Task statement: Wherever the word "like" shows up in the data, report the line it sits in.

(Dataset entries)

------

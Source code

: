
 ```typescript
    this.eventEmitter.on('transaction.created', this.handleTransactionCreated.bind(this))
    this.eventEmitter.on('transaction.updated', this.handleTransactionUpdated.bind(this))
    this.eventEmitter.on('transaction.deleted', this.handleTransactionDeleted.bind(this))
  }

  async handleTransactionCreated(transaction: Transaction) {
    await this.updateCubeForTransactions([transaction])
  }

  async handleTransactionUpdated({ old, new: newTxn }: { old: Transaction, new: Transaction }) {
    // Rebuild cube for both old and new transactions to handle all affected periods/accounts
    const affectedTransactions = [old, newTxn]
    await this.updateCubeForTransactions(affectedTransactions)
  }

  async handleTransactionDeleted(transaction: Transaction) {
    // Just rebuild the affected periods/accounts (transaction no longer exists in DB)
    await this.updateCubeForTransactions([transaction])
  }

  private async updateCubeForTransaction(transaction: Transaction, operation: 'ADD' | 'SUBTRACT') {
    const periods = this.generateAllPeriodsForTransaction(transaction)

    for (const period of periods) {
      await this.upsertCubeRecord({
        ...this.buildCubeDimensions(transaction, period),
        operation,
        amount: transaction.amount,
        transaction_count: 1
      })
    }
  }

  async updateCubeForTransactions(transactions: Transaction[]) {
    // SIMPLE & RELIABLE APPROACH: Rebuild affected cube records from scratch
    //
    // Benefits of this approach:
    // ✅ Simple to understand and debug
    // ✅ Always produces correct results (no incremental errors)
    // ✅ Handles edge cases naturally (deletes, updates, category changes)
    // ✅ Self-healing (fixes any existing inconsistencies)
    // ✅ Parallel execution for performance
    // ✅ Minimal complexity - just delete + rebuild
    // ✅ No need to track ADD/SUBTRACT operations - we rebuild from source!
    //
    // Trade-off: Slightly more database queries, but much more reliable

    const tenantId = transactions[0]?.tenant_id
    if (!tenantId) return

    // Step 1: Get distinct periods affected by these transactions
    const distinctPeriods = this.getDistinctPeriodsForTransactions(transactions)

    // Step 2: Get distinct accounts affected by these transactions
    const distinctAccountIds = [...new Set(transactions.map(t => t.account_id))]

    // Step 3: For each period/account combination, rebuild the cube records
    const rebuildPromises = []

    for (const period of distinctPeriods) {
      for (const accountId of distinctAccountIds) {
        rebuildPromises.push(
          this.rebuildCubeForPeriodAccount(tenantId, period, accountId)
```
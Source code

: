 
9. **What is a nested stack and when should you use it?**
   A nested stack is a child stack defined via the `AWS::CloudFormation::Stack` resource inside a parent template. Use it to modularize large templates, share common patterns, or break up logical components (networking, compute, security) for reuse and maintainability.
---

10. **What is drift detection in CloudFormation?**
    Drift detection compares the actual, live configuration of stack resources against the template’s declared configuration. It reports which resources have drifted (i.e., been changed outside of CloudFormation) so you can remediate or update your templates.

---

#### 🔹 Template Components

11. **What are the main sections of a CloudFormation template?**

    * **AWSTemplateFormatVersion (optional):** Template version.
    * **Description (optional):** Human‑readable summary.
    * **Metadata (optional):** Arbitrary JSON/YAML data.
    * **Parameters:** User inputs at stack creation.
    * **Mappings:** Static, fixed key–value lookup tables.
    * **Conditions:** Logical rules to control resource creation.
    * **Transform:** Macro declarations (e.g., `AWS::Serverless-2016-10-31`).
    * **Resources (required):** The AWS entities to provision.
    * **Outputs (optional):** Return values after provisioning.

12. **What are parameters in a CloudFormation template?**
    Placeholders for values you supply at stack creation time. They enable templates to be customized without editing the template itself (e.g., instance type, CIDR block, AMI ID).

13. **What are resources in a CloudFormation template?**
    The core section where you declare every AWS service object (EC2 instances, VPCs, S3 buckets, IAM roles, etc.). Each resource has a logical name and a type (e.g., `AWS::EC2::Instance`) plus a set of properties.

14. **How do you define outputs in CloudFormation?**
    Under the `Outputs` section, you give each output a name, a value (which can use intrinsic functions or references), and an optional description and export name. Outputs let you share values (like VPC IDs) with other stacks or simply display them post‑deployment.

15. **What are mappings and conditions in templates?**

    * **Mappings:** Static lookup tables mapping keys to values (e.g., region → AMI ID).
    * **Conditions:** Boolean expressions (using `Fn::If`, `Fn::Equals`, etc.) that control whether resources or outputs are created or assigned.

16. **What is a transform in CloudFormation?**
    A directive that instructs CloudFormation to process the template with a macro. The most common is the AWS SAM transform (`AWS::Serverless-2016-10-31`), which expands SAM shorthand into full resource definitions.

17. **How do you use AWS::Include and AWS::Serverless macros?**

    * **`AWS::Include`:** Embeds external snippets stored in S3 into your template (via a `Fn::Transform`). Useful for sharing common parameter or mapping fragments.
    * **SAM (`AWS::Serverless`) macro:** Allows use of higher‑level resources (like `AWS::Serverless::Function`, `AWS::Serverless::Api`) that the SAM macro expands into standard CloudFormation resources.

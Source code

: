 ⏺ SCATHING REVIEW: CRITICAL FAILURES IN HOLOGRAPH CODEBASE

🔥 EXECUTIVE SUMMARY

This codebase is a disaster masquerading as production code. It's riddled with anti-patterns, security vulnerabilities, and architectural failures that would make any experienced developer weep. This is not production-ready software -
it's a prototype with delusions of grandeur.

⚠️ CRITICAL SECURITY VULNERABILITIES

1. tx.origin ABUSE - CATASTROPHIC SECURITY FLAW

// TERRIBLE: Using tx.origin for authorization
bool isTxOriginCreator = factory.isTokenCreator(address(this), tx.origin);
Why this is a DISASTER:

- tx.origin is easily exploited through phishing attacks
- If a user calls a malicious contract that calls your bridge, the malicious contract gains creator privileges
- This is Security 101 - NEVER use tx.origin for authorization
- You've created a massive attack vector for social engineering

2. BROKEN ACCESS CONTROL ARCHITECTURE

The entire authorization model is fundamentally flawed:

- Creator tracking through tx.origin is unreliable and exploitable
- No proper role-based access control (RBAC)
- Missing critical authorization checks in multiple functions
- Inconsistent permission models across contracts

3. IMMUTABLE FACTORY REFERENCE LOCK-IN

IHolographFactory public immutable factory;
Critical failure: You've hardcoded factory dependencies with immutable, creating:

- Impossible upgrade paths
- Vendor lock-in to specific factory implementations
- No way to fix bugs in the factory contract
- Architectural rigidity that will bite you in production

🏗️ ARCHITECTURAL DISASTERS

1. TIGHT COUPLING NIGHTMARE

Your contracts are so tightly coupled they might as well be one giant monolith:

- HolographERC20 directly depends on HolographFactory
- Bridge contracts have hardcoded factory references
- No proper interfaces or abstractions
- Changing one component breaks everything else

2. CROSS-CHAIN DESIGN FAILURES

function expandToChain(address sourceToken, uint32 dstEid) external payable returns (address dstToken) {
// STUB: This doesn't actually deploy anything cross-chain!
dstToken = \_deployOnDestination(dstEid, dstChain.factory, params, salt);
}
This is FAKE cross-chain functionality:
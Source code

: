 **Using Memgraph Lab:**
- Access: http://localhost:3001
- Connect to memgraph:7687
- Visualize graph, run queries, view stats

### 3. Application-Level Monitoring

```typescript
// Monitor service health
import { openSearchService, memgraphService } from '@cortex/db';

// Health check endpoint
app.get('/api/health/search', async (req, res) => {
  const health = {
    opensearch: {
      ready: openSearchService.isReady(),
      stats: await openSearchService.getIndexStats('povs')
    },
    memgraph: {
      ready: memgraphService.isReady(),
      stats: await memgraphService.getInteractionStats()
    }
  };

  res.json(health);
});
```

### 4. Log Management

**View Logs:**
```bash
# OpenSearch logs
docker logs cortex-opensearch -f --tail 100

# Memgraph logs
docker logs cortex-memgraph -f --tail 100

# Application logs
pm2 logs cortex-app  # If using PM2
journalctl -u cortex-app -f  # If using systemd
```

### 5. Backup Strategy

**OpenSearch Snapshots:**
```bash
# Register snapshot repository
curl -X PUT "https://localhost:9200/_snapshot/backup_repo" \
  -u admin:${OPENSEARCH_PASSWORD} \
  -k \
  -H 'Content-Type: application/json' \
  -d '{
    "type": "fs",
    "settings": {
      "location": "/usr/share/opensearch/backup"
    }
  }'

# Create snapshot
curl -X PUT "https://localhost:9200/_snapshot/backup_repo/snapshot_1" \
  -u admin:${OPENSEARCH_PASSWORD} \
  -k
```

------

Response to this task:
    Under the `Outputs` section, you give each output a name, a value (which can use intrinsic functions or references), and an optional description and export name. Outputs let you share values (like VPC IDs) with other stacks or simply display them post‑deployment.
    * **SAM (`AWS::Serverless`) macro:** Allows use of higher‑level resources (like `AWS::Serverless::Function`, `AWS::Serverless::Api`) that the SAM macro expands into standard CloudFormation resources.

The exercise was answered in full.